It is believed that UK-based firms like GlaxoSmithKline (GSK) and Northern & Shell plot secret tax deals with authorities in Luxembourg to evade millions of corporate tax.
According to the BBC’s Panorama programme which obtained confidential tax agreements which contained detailed plans to reflect off-shore profits to avoid payment of corporate tax which stands at 28%.
The programme disclosed that GSK set up a new subsidiary, which lent £6.34 billion to a GSK company in the UK in 2010. In return, the UK company paid nearly £124 million in interest back to the Luxembourg subsidiary, by effectively removing that money from the UK company’s profits. The move meant that there was no money available to pay towards the 28% corporation tax.

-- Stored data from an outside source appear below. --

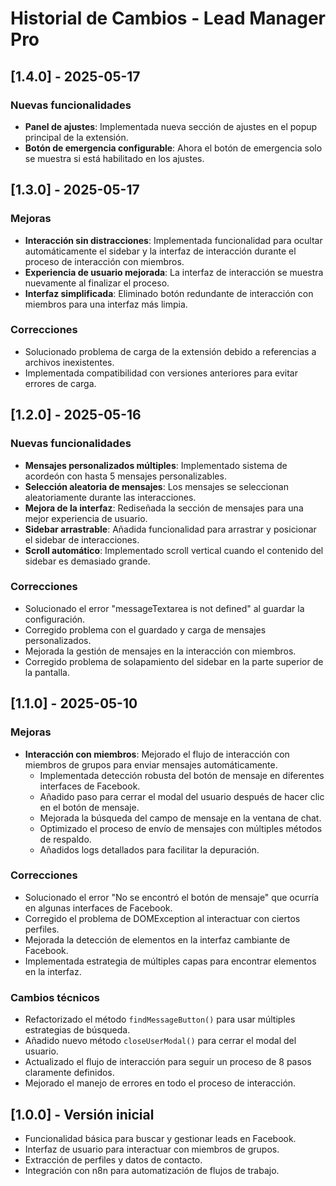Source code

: # Historial de Cambios - Lead Manager Pro

## [1.4.0] - 2025-05-17

### Nuevas funcionalidades
- **Panel de ajustes**: Implementada nueva sección de ajustes en el popup principal de la extensión.
- **Botón de emergencia configurable**: Ahora el botón de emergencia solo se muestra si está habilitado en los ajustes.

## [1.3.0] - 2025-05-17

### Mejoras
- **Interacción sin distracciones**: Implementada funcionalidad para ocultar automáticamente el sidebar y la interfaz de interacción durante el proceso de interacción con miembros.
- **Experiencia de usuario mejorada**: La interfaz de interacción se muestra nuevamente al finalizar el proceso.
- **Interfaz simplificada**: Eliminado botón redundante de interacción con miembros para una interfaz más limpia.

### Correcciones
- Solucionado problema de carga de la extensión debido a referencias a archivos inexistentes.
- Implementada compatibilidad con versiones anteriores para evitar errores de carga.

## [1.2.0] - 2025-05-16

### Nuevas funcionalidades
- **Mensajes personalizados múltiples**: Implementado sistema de acordeón con hasta 5 mensajes personalizables.
- **Selección aleatoria de mensajes**: Los mensajes se seleccionan aleatoriamente durante las interacciones.
- **Mejora de la interfaz**: Rediseñada la sección de mensajes para una mejor experiencia de usuario.
- **Sidebar arrastrable**: Añadida funcionalidad para arrastrar y posicionar el sidebar de interacciones.
- **Scroll automático**: Implementado scroll vertical cuando el contenido del sidebar es demasiado grande.

### Correcciones
- Solucionado el error "messageTextarea is not defined" al guardar la configuración.
- Corregido problema con el guardado y carga de mensajes personalizados.
- Mejorada la gestión de mensajes en la interacción con miembros.
- Corregido problema de solapamiento del sidebar en la parte superior de la pantalla.

## [1.1.0] - 2025-05-10

### Mejoras
- **Interacción con miembros**: Mejorado el flujo de interacción con miembros de grupos para enviar mensajes automáticamente.
  - Implementada detección robusta del botón de mensaje en diferentes interfaces de Facebook.
  - Añadido paso para cerrar el modal del usuario después de hacer clic en el botón de mensaje.
  - Mejorada la búsqueda del campo de mensaje en la ventana de chat.
  - Optimizado el proceso de envío de mensajes con múltiples métodos de respaldo.
  - Añadidos logs detallados para facilitar la depuración.

### Correcciones
- Solucionado el error "No se encontró el botón de mensaje" que ocurría en algunas interfaces de Facebook.
- Corregido el problema de DOMException al interactuar con ciertos perfiles.
- Mejorada la detección de elementos en la interfaz cambiante de Facebook.
- Implementada estrategia de múltiples capas para encontrar elementos en la interfaz.

### Cambios técnicos
- Refactorizado el método `findMessageButton()` para usar múltiples estrategias de búsqueda.
- Añadido nuevo método `closeUserModal()` para cerrar el modal del usuario.
- Actualizado el flujo de interacción para seguir un proceso de 8 pasos claramente definidos.
- Mejorado el manejo de errores en todo el proceso de interacción.

## [1.0.0] - Versión inicial

- Funcionalidad básica para buscar y gestionar leads en Facebook.
- Interfaz de usuario para interactuar con miembros de grupos.
- Extracción de perfiles y datos de contacto.
- Integración con n8n para automatización de flujos de trabajo.
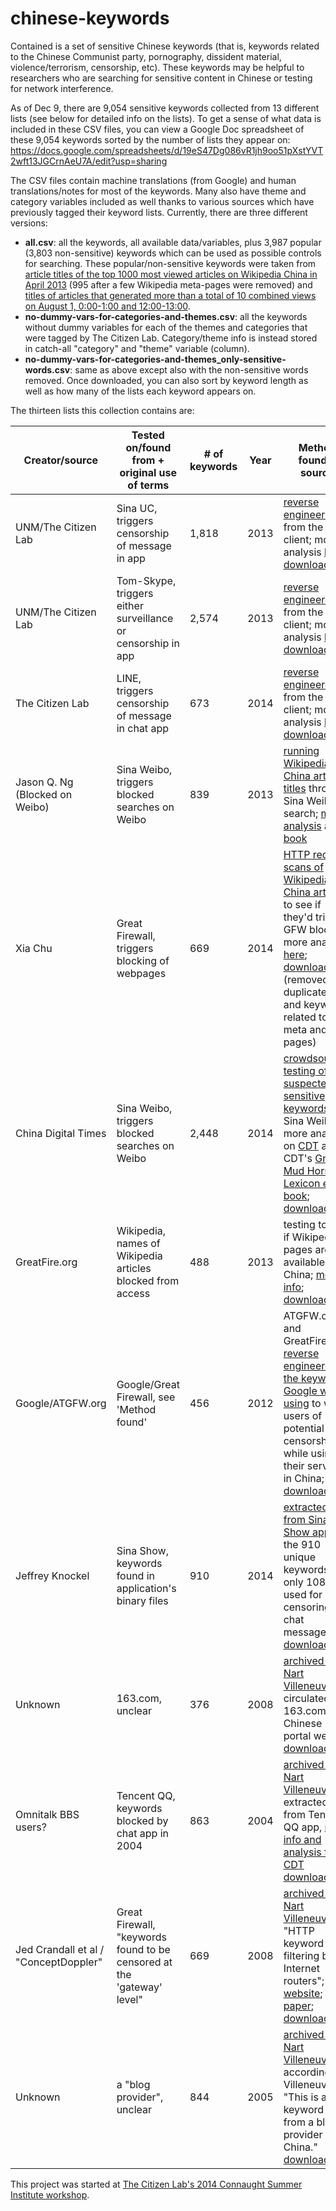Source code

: chinese-keywords
================

Contained is a set of sensitive Chinese keywords (that is, keywords related to the Chinese Communist party, pornography, dissident material, violence/terrorism, censorship, etc). These keywords may be helpful to researchers who are searching for sensitive content in Chinese or testing for network interference.

As of Dec 9, there are 9,054 sensitive keywords collected from 13 different lists (see below for detailed info on the lists). To get a sense of what data is included in these CSV files, you can view a Google Doc spreadsheet of these 9,054 keywords sorted by the number of lists they appear on: https://docs.google.com/spreadsheets/d/19eS47Dg086vR1jh9oo51pXstYVT2wft13JGCrnAeU7A/edit?usp=sharing

The CSV files contain machine translations (from Google) and human translations/notes for most of the keywords. Many also have theme and category variables included as well thanks to various sources which have previously tagged their keyword lists. Currently, there are three different versions:
* __all.csv__: all the keywords, all available data/variables, plus 3,987 popular (3,803 non-sensitive) keywords which can be used as possible controls for searching. These popular/non-sensitive keywords were taken from [article titles of the top 1000 most viewed articles on Wikipedia China in April 2013](http://stats.grok.se/zh/top) (995 after a few Wikipedia meta-pages were removed) and  [titles of articles that generated more than a total of 10 combined views on August 1, 0:00-1:00 and 12:00-13:00](http://dumps.wikimedia.org/other/pagecounts-raw/2013/2013-08/).
* __no-dummy-vars-for-categories-and-themes.csv__: all the keywords without dummy variables for each of the themes and categories that were tagged by The Citizen Lab. Category/theme info is instead stored in catch-all "category" and "theme" variable (column). 
* __no-dummy-vars-for-categories-and-themes_only-sensitive-words.csv__: same as above except also with the non-sensitive words removed.
Once downloaded, you can also sort by keyword length as well as how many of the lists each keyword appears on. 

The thirteen lists this collection contains are:

Creator/source | Tested on/found from + original use of terms | # of keywords | Year | Method found + source
------------ | ------------- |---------|------------|------------
UNM/The Citizen Lab | Sina UC, triggers censorship of message in app | 1,818 | 2013| [reverse engineered](http://firstmonday.org/ojs/index.php/fm/article/view/4628/3727) from the client; more analysis [here](https://citizenlab.org/2013/07/using-the-china-chats-surveillancecensorship-keyword-list-analyzing-blocked-terms-search-result-numbers-and-overlaps-of-censored-terms-between-services/); [download link](https://github.com/citizenlab/chat-censorship/tree/master/TOM-Skype--Sina-UC)
UNM/The Citizen Lab | Tom-Skype, triggers either surveillance or censorship in app | 2,574 | 2013 | [reverse engineered](http://firstmonday.org/ojs/index.php/fm/article/view/4628/3727) from the client; more analysis [here](https://citizenlab.org/2013/07/using-the-china-chats-surveillancecensorship-keyword-list-analyzing-blocked-terms-search-result-numbers-and-overlaps-of-censored-terms-between-services/); [download link](https://github.com/citizenlab/chat-censorship/tree/master/TOM-Skype--Sina-UC)
The Citizen Lab | LINE, triggers censorship of message in chat app | 673 | 2014 | [reverse engineered](https://citizenlab.org/2013/11/asia-chats-investigating-regionally-based-keyword-censorship-line/) from the client; more analysis [here](http://blockedonweibo.tumblr.com/post/67667357020/update-the-chinese-keywords-on-messaging-app-line-s-bad); [download link](https://github.com/citizenlab/chat-censorship/tree/master/LINE)
Jason Q. Ng (Blocked on Weibo) | Sina Weibo, triggers blocked searches on Weibo | 839 | 2013| [running Wikipedia China article titles](http://www.wagingnonviolence.org/feature/how-china-gets-the-internet-to-censor-itself/) through Sina Weibo search; [more analysis](http://blockedonweibo.tumblr.com) and [book](http://www.jasonqng.com/p/book-blocked-on-weibo.html)
Xia Chu | Great Firewall, triggers blocking of webpages | 669 | 2014 | [HTTP request scans of Wikipedia China articles](https://docs.google.com/file/d/0B8ztBERe_FUwLWxUX0laeWF3aE0/edit) to see if they'd trigger GFW block; more analysis [here](http://blockedonweibo.tumblr.com/post/72871268045/comments-and-takeaways-from-xia-chus-complete-gfw); [download link](https://docs.google.com/spreadsheet/ccc?key=0AsztBERe_FUwdDVBSk8waThMeHlvS2d6dF9GMWl6dkE&usp=sharing#gid=0) (removed duplicates and keywords related to meta and user pages)
China Digital Times | Sina Weibo, triggers blocked searches on Weibo | 2,448 | 2014 | [crowdsourced testing of suspected sensitive keywords](https://docs.google.com/spreadsheet/ccc?key=0Aqe87wrWj9w_dFpJWjZoM19BNkFfV2JrWS1pMEtYcEE#gid=0) on Sina Weibo; more analysis on [CDT](http://chinadigitaltimes.net/china/sensitive-words-series/) and in CDT's [Grass Mud Horse Lexicon e-book](http://chinadigitaltimes.net/space/Grass-Mud_Horse_Lexicon); [download link](https://docs.google.com/spreadsheet/ccc?key=0Aqe87wrWj9w_dFpJWjZoM19BNkFfV2JrWS1pMEtYcEE#gid=0)
GreatFire.org | Wikipedia, names of Wikipedia articles blocked from access | 488 | 2013 | testing to see if Wikipedia pages are available in China; [more info](https://en.greatfire.org/blog/2013/jun/wikipedia-drops-ball-china-not-too-late-make-amends); [download link](https://en.greatfire.org/search/wikipedia-pages)
Google/ATGFW.org | Google/Great Firewall, see 'Method found' | 456 | 2012 | ATGFW.org and GreatFire.org [reverse engineered the keywords Google was using](https://en.greatfire.org/blog/2012/jun/all-blocked-keywords-according-google) to warn users of potential censorship while using their service in China; [download link](http://www.atgfw.org/2012/06/googlegfw.html)
Jeffrey Knockel | Sina Show, keywords found in application's binary files | 910 | 2014 | [extracted list from Sina Show app](http://cs.unm.edu/~jeffk/sinashow/); of the 910 unique keywords, only 108 are used for censoring chat messages; [download link](http://cs.unm.edu/~jeffk/sinashow/SinaShow.plain)
Unknown | 163.com, unclear | 376 | 2008 | [archived by Nart Villeneuve](http://www.nartv.org/2008/11/25/keyword-lists/); circulated on 163.com, a Chinese portal website [download link](http://www.nartv.org/projects/keywords/badwords.txt)
Omnitalk BBS users? | Tencent QQ, keywords blocked by chat app in 2004 | 863 | 2004 | [archived by Nart Villeneuve](http://www.nartv.org/2008/11/25/keyword-lists/); extracted from Tencent QQ app, [more info and analysis from CDT](http://chinadigitaltimes.net/2004/08/the-words-you-never-see-in-chinese-cyberspace/) [download link](http://www.nartv.org/projects/keywords/qqdll.txt)
Jed Crandall et al / "ConceptDoppler" | Great Firewall, "keywords found to be censored at the 'gateway' level" | 669 | 2008 | [archived by Nart Villeneuve](http://www.nartv.org/2008/11/25/keyword-lists/); "HTTP keyword filtering by Internet routers"; [website](http://www.conceptdoppler.org/); [paper](https://www.cs.unm.edu/~crandall/concept_doppler_ccs07.pdf); [download link](http://www.nartv.org/projects/keywords/condoppler.txt)
Unknown | a "blog provider", unclear | 844 | 2005 | [archived by Nart Villeneuve](http://www.nartv.org/2008/11/25/keyword-lists/); according to Villeneuve: "This is a keyword list from a blog provider in China." [download link](http://www.nartv.org/projects/keywords/keyword.txt)
This project was started at [The Citizen Lab's 2014 Connaught Summer Institute workshop](http://citizenlab.org/summerinstitute/2014.html). 
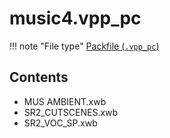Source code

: # music4.vpp_pc
!!! note "File type"
	[Packfile (`.vpp_pc`)](../../formats/packfiles)

## Contents
* MUS AMBIENT.xwb
* SR2_CUTSCENES.xwb
* SR2_VOC_SP.xwb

In case of Northern & Shell, before 2009, some of the company’s subsidiaries in the UK had been lending each other money totalling £804 million without any obvious tax advantage. Northern & Shell then established a company in Luxembourg and transferred the loans there. Interest payments on those loans left the UK, leaving lower profits available for taxation by HM Revenue & Customs (HMRC).
HMRC could levy only 1% tax on Northern & Shell, which meant that the company safeguraded its profits. Otherwise, it would have had to shell down £6 million towards corporation tax.
Richard Brooks, a former investigator with HMRC who now writes for Private Eye satirical magazine, said the documents reveal detailed plots of tax evasion on a large scale with the full cooperation of the tax haven. “The company puts its money into Luxembourg and borrows it back. It just sends money round in a circle and picks up a tax break on the way”, he said.